Unmittelbar unter den lateinischen Textauszügen findet man die Interpretationsaufgaben. Oft ist die erste Aufgabe speziell für die Bearbeitung vor der Übersetzung (pre-reading-Phase) bestimmt. So soll zum Beispiel der Text zunächst überflogen und auf häufig vorkommende Schlüsselbegriffe hin untersucht werden. Auch Rechercheaufträge kommen an dieser Stelle vor. Dies verschafft einen ersten Überblick über Inhalt und zentrale Ideen des Textes, was sicher ein motivierender Anreiz ist, sich intensiver mit dem lateinischen Text auseinanderzusetzen.

Weitere Aufgaben regen zu inhaltlich vertiefender Lektüre und einer Beschäftigung mit dem Text nach oder während der Übersetzung an. Auch Informationen zum Hintergrund der Texte werden sinnvoll eingebunden, indem die Aufgabenstellungen explizit auf kleinere Begleittexte verweisen. Außerdem wird oft ein Bezug zur Lebenswirklichkeit der Schülerinnen und Schüler hergestellt. Sie sollen beispielsweise die in den Texten formulierten Grundaussagen auf ihr eigenes Verständnis von einem guten Leben, persönlichem Glück etc. übertragen und nach Parallelen und Unterschieden suchen. Bisweilen gerät auch die wichtige Dimension von Senecas Prosastil in den Blick, etwa S. 27 in einer allerdings rein deutschsprachigen Erläuterung zum elliptischen Schreibstil, der als für Senecas Briefe typisch hervorgehoben wird. Hier wäre eine noch dichtere Vernetzung mit der akribischen Originaltextlektüre wünschenswert.

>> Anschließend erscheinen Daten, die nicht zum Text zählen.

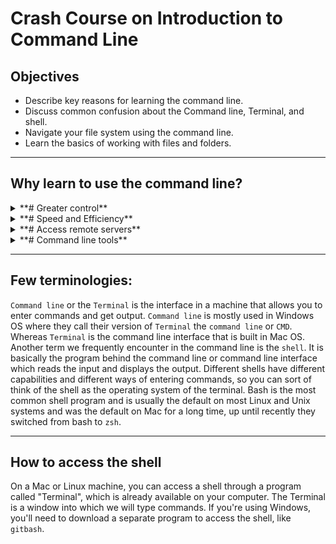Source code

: # Crash Course on Introduction to Command Line
## Objectives

- Describe key reasons for learning the command line.
- Discuss common confusion about the Command line, Terminal, and shell.
- Navigate your file system using the command line.
- Learn the basics of working with files and folders.
  
---


## Why learn to use the command line?

<details>
  <summary> **# Greater control**</summary>

    The Graphical user interface (GUI) of an operating system (OS) does make everything look nice, easy, and pretty, however, using the command line is sort of having back-end access to the system. So you can do things that you can't typically do with the GUI. For example, if you are having trouble with your computer, the command line can be a lifesaver to check error logs and run diagnostic tools. You can manage permissions and user access through the command line and perform complex tasks where the command line can be the only way to do it.

</details>

<details>
  <summary> **# Speed and Efficiency**</summary>
  
    Though one of the biggest drawbacks of the command line is its steep learning curve, however, learning to navigate your system through the command line allows you to do things easily and quickly. For example, if you have hundreds or thousands of files to process through a pipeline, it might take hours or even days to manually handle them one by one through GUI, instead, you can automate such repetitive tasks with the command line. The command line makes work less error-prone. you can also alias commonly used command to make it even faster. You don't have to go back and forth between mouse and keyboard. So working with the command line can be much more efficient in many ways.

</details>

<details>
  <summary> **# Access remote servers** </summary>
  
    If you are working with big data like High throughput sequencing data, a lot of times you will need to access high-performance computing clusters for bigger computing power, because your PC won't be able to process those millions of sequencing reads you have. In such case, you need to access remote servers and you can do that with the command line interface.
    
</details>


<details>
  <summary> **# Command line tools**</summary>
  
    There are so many tools especially when it comes to dealing with omics data you simply don't have any GUI options. To install and use those tools you must go through the command line interface. Some tools have more features and parameter options that are not available in their GUI version. eg. BLAST, for which many of the advanced functions are only accessible through the command line.

</details>

---

## Few terminologies:

`Command line` or the `Terminal` is the interface in a machine that allows you to enter commands and get output. `Command line` is mostly used in Windows OS where they call their version of `Terminal` the `command line` or `CMD`. Whereas `Terminal` is the command line interface that is built in Mac OS. Another term we frequently encounter in the command line is the `shell`. It is basically the program behind the command line or command line interface which reads the input and displays the output. Different shells have different capabilities and different ways of entering commands, so you can sort of think of the shell as the operating system of the terminal. Bash is the most common shell program and is usually the default on most Linux and Unix systems and was the default on Mac for a long time, up until recently they switched from bash to `zsh`.

---

## How to access the shell

On a Mac or Linux machine, you can access a shell through a program called "Terminal", which is already available
on your computer. The Terminal is a window into which we will type commands. If you're using Windows,
you'll need to download a separate program to access the shell, like `gitbash`. 
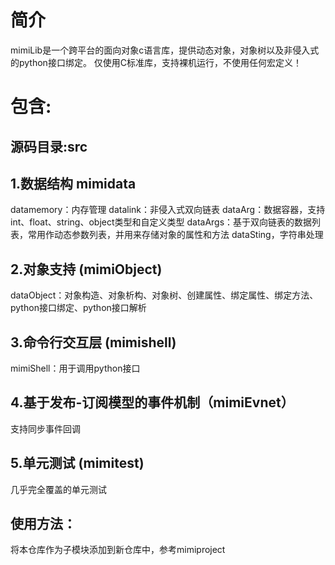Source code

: # 简介
mimiLib是一个跨平台的面向对象c语言库，提供动态对象，对象树以及非侵入式的python接口绑定。
仅使用C标准库，支持裸机运行，不使用任何宏定义！
# 包含:

## 源码目录:src

## 1.数据结构 mimidata
datamemory：内存管理
datalink：非侵入式双向链表
dataArg：数据容器，支持int、float、string、object类型和自定义类型
dataArgs：基于双向链表的数据列表，常用作动态参数列表，并用来存储对象的属性和方法
dataSting，字符串处理

## 2.对象支持 (mimiObject) 
dataObject：对象构造、对象析构、对象树、创建属性、绑定属性、绑定方法、python接口绑定、python接口解析

## 3.命令行交互层 (mimishell) 
mimiShell：用于调用python接口

## 4.基于发布-订阅模型的事件机制（mimiEvnet）
支持同步事件回调

## 5.单元测试 (mimitest) 
几乎完全覆盖的单元测试

## 使用方法：

将本仓库作为子模块添加到新仓库中，参考mimiproject
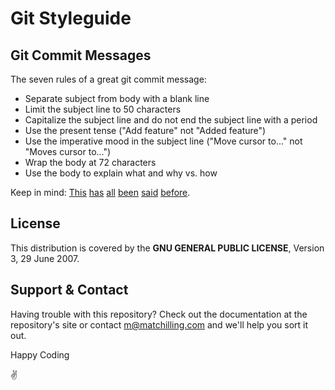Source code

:# Git Styleguide

## Git Commit Messages

The seven rules of a great git commit message:

* Separate subject from body with a blank line
* Limit the subject line to 50 characters
* Capitalize the subject line and do not end the subject line with a period
* Use the present tense ("Add feature" not "Added feature")
* Use the imperative mood in the subject line ("Move cursor to..." not "Moves cursor to...")
* Wrap the body at 72 characters
* Use the body to explain what and why vs. how

Keep in mind: [This](http://tbaggery.com/2008/04/19/a-note-about-git-commit-messages.html) [has](https://www.git-scm.com/book/en/v2/Distributed-Git-Contributing-to-a-Project#Commit-Guidelines) [all](https://github.com/torvalds/subsurface/blob/master/README#L82-109) [been](http://who-t.blogspot.co.uk/2009/12/on-commit-messages.html) [said](https://github.com/erlang/otp/wiki/writing-good-commit-messages) [before](https://github.com/spring-projects/spring-framework/blob/30bce7/CONTRIBUTING.md#format-commit-messages).

## License

This distribution is covered by the **GNU GENERAL PUBLIC LICENSE**, Version 3, 29 June 2007.

## Support & Contact

Having trouble with this repository? Check out the documentation at the repository's site or contact m@matchilling.com and we'll help you sort it out.

Happy Coding

:v:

Als Fazit lässt sich festhalten: Vorliegendes Lektüreheft ist eine insgesamt gelungene, aber nicht ganz ausgereifte Ausgabe. Der Ansatz der Kompetenzorientierung ist gerade in den Aufgabenstellungen gut umgesetzt und das verstehende Lesen der lateinischen Texte unter Miteinbeziehung ihres geschichtlichen und kulturellen Hintergrunds wird durch das gelungene Gesamtkonzept gefördert. Die Schülerinnen und Schüler erhalten bei der Arbeit mit dieser Lektüreausgabe sicher einen guten Überblick über wichtige Aspekte der Briefe Senecas und lernen gemäß den im Einleitungsteil formulierten angestrebten Kompetenzen Grundzüge der stoischen Philosophie kennen. Die Aufgabenstellungen regen außerdem die Verknüpfung der Texte mit dem Hintergrund ihrer Entstehungszeit an und beziehen außerdem ‒ etwa mit Hilfe mehr oder minder aktueller und origineller Karikaturen (vgl. S. 17, 21) oder zeitgenössischer Fotographien (unglücklich die plakativen Aufnahmen zu Statussymbolen zu heutigen Glückskonzepten S. 45) ‒ den heutigen Leser und die Frage „Quid ad nos?“ sinnvoll mit ein. Darüber hinaus wird der Blick für sprachliche Besonderheiten und stilistische Merkmale der lateinischen Texte geschärft. Lediglich der umfangreiche Kommentar passt nur bedingt zu diesem Konzept. Auch die optische Gestaltung könnte durch eine größere Anzahl sinnvoll eingebundener Bildimpulse verbessert werden.